Entries supplied below:

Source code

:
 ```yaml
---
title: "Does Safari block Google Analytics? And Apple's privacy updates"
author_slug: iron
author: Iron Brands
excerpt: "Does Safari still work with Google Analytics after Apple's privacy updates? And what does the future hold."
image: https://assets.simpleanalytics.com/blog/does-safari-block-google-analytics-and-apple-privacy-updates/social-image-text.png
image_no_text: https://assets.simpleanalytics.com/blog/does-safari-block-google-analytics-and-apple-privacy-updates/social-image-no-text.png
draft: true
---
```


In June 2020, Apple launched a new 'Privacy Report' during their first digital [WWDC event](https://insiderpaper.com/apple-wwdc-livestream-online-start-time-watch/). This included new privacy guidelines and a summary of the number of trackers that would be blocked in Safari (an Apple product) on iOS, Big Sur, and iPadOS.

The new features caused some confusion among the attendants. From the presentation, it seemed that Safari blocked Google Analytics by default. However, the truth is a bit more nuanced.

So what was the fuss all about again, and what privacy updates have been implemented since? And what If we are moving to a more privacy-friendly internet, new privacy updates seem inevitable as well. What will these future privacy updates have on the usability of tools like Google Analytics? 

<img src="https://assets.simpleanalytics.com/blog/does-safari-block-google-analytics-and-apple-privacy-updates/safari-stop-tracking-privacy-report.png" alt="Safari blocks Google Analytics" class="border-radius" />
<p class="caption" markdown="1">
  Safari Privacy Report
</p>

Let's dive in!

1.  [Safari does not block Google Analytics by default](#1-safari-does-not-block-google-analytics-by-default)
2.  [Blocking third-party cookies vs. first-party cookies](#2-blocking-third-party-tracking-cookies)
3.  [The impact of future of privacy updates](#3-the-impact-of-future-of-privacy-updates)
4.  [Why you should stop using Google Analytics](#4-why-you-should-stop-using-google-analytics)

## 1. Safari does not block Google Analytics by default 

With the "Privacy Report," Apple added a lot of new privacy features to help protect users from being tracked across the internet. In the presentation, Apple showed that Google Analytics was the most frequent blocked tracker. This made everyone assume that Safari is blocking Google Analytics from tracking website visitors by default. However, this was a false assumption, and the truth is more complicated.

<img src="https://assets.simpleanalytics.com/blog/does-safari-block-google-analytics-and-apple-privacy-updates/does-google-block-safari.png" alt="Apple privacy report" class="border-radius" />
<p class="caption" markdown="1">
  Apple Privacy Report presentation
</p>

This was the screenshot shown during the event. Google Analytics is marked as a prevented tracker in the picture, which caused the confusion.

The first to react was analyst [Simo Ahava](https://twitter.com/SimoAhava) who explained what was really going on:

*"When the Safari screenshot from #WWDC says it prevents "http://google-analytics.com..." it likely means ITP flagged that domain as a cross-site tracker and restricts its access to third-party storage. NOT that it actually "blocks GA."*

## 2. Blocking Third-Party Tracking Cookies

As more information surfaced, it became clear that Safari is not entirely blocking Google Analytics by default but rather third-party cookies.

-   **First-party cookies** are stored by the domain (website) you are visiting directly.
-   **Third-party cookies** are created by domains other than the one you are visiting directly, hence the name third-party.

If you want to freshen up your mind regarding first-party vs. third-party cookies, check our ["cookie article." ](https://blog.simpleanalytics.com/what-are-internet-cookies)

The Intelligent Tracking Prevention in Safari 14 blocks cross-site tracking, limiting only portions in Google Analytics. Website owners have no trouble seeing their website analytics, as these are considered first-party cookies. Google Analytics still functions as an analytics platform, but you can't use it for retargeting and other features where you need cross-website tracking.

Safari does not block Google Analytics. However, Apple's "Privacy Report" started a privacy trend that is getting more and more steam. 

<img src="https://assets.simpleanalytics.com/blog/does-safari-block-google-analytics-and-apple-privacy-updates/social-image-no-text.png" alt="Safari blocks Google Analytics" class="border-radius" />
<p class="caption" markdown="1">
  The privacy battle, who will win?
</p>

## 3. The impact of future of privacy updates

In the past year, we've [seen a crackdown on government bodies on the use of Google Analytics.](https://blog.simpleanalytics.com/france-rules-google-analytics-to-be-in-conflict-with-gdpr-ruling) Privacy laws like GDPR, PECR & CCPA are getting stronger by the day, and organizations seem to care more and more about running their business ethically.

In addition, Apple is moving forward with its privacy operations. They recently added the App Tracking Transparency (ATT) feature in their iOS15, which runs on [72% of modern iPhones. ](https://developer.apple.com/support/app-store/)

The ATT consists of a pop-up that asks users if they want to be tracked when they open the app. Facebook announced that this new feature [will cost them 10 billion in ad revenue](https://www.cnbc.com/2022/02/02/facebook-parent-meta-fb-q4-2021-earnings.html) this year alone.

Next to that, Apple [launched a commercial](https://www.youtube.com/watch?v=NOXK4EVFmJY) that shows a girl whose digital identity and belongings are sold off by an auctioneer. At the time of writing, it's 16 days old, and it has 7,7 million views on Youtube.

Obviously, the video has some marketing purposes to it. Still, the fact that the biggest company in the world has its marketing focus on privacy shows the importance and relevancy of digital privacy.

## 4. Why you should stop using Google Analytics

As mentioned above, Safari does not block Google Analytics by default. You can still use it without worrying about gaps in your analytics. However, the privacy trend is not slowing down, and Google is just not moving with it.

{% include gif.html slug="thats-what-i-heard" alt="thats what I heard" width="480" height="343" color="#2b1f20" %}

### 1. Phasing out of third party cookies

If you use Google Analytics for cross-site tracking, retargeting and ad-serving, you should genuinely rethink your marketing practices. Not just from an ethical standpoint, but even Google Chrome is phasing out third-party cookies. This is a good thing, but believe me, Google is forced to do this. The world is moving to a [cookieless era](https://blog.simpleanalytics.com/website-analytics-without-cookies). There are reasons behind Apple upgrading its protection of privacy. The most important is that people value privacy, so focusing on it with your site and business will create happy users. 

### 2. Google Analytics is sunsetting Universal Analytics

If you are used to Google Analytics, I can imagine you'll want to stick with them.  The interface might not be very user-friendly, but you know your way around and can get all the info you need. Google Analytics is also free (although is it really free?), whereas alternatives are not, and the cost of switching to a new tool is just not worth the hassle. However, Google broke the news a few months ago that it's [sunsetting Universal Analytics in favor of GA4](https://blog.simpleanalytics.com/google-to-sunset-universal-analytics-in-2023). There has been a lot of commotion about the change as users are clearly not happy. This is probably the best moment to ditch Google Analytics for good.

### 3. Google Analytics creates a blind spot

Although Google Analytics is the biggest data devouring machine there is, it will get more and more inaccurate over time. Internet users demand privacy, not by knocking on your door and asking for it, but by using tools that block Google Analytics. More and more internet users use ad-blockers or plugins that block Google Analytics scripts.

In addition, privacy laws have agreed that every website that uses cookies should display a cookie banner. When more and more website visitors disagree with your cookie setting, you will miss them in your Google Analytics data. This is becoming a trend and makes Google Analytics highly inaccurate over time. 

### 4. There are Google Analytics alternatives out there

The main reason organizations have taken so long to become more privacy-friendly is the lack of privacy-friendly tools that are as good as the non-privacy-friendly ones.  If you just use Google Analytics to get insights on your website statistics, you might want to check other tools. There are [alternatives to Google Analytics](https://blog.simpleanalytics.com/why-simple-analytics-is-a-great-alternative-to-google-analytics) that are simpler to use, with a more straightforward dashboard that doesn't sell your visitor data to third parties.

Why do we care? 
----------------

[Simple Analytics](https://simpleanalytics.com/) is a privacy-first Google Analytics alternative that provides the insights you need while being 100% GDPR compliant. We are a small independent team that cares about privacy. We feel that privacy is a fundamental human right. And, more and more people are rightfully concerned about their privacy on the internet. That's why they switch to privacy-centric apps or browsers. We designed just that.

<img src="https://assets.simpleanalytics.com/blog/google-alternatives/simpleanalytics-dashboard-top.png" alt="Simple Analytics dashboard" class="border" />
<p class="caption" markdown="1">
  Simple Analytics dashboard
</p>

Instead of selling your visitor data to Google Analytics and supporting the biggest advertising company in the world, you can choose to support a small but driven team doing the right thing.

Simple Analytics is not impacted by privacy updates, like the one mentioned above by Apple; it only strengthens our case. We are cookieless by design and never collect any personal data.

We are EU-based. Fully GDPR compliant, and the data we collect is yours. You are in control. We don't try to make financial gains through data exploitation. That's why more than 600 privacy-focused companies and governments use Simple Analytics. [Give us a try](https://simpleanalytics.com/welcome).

End of Entries supplied.

#### Work request:
The lines above starting at the one that contains "are visiting directly." and ending at the one that contains "Safari does not block Google Analytics." must be transcribed exactly, and no other lines may appear.

#### Reply:
-   **First-party cookies** are stored by the domain (website) you are visiting directly.
-   **Third-party cookies** are created by domains other than the one you are visiting directly, hence the name third-party.

If you want to freshen up your mind regarding first-party vs. third-party cookies, check our ["cookie article." ](https://blog.simpleanalytics.com/what-are-internet-cookies)

The Intelligent Tracking Prevention in Safari 14 blocks cross-site tracking, limiting only portions in Google Analytics. Website owners have no trouble seeing their website analytics, as these are considered first-party cookies. Google Analytics still functions as an analytics platform, but you can't use it for retargeting and other features where you need cross-website tracking.

Safari does not block Google Analytics. However, Apple's "Privacy Report" started a privacy trend that is getting more and more steam. 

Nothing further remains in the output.